Le 2012-05-08 11:15, Dejan Muhamedagic a écrit :
> Hi Yves,
>
> On Fri, May 04, 2012 at 04:29:34PM -0400, Yves Trudeau wrote:
>> Hi Dejan,
>>    here's another modified patch for the mysql agent of the commit
>> version 4c18035 ([email protected]:y-trudeau/resource-agents.git branch
>> mysql-repl).  Following a comment of Keisuke, I put back the log level
>> for mysql_status in probe mode.
>
> Cool!
>
> So, according to the discussion at github, you insist that the
> replication IP needs to be specified in the node's static
> attributes. I'm not very happy with it, because it is a
> precedence, but I won't insist on it. Let's hope for the best.

Like we discussed today, I'll add a fallback to 'uname -n' if the IP 
attribute is not present for the node.

>
> There are a few concerns which went unanswered so far:
>
> 1a. In case this attribute is not set, would replication fail
> properly (with an informative error message) or misbehave? It is
> not explicitely checked for existence in the code.
>
> 1b. Mori-san suggested to make this attribute optional and in
> case it doesn't exist just to use uname. That sounds like a good
> idea to me.
>

Agree

> 2. Is it possible/plausible to have more than one mysql
> instance? If so, then the attribute name should include the
> instance name. Say ${INSTANCE_NAME}_mysql_replication_IP or
> something to that extent. Also, it would make for a better
> looking configuration. "IP" doesn't really say much.

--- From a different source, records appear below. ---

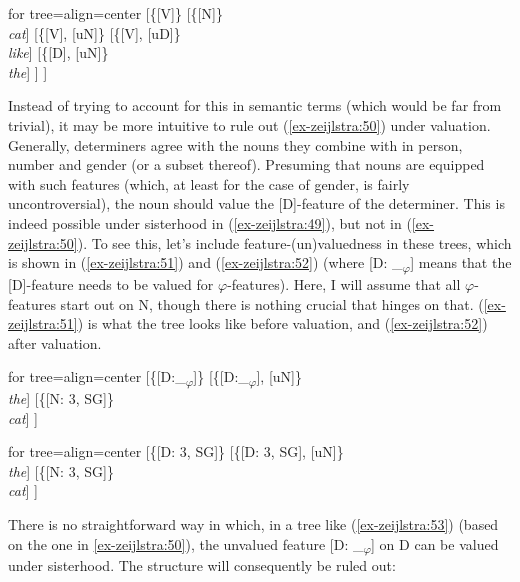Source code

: \documentclass[output=paper
,modfonts
,nonflat]{langsci/langscibook}
\begin{document}
\ea\label{ex-zeijlstra:50}
			\begin{forest}	for tree={align=center}
				[\{{[}V{]}\}
				[\{{[}N{]}\}\\ \textit{cat}]
				[\{{[}V{]}{,} {[}uN{]}\}
				[\{{[}V{]}{,} {[}uD{]}\}\\ \textit{like}]
				[\{{[}D{]}{,} {[}uN{]}\}\\ \textit{the}]
				] ] 
		\end{forest}\z
\noindent Instead of trying to account for this in semantic terms (which would be far from trivial), it may be more intuitive to rule out (\ref{ex-zeijlstra:50}) under valuation. Generally, determiners agree with the nouns they combine with in person, number and gender (or a subset thereof). Presuming that nouns are equipped with such features (which, at least for the case of gender, is fairly uncontroversial), the noun should value the [D]-feature of the determiner. This is indeed possible under sisterhood in (\ref{ex-zeijlstra:49}), but not in (\ref{ex-zeijlstra:50}). To see this, let’s include feature-(un)valuedness in these trees, which is shown in (\ref{ex-zeijlstra:51}) and (\ref{ex-zeijlstra:52}) (where [D: \_\textsubscript{$\varphi$}] means that the [D]-feature needs to be valued for $\varphi$-features). Here, I will assume that all $\varphi$-features start out on N, though there is nothing crucial that hinges on that. (\ref{ex-zeijlstra:51}) is what the tree looks like before valuation, and (\ref{ex-zeijlstra:52}) after valuation.

\begin{exe}
\ex \label{ex-zeijlstra:51}
			\begin{forest}	for tree={align=center}
				[\{{[}D:\_\textsubscript{$\varphi$}{]}\}
				[\{{[}D:\_\textsubscript{$\varphi$}{]}{,} {[}uN{]}\}\\ \textit{the}]
				[\{{[}N: 3{,} SG{]}\}\\ \textit{cat}]
				]  
		\end{forest}
\ex\label{ex-zeijlstra:52}
			\begin{forest}	for tree={align=center}
				[\{{[}D: 3{,} SG{]}\}
				[\{{[}D: 3{,} SG{]}{,} {[}uN{]}\}\\ \textit{the}]
				[\{{[}N: 3{,} SG{]}\}\\ \textit{cat}]
				]  
		\end{forest}
\end{exe}

\noindent There is no straightforward way in which, in a tree like (\ref{ex-zeijlstra:53}) (based on the one in \ref{ex-zeijlstra:50}), the unvalued feature [D: \_\textsubscript{$\varphi$}] on D can be valued under sisterhood. The structure will consequently be ruled out:
\end{document}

Yes, I just added that code for a customer.  I'll use 
${INSTANCE_NAME}_replication_info.

>
> 3. This attribute is part of the configuration and supposed to
> be setup by the user. Please document that in the meta-data.
>
> Cheers,
>
> Dejan
>
> P.S. Any chance of finishing this by Friday?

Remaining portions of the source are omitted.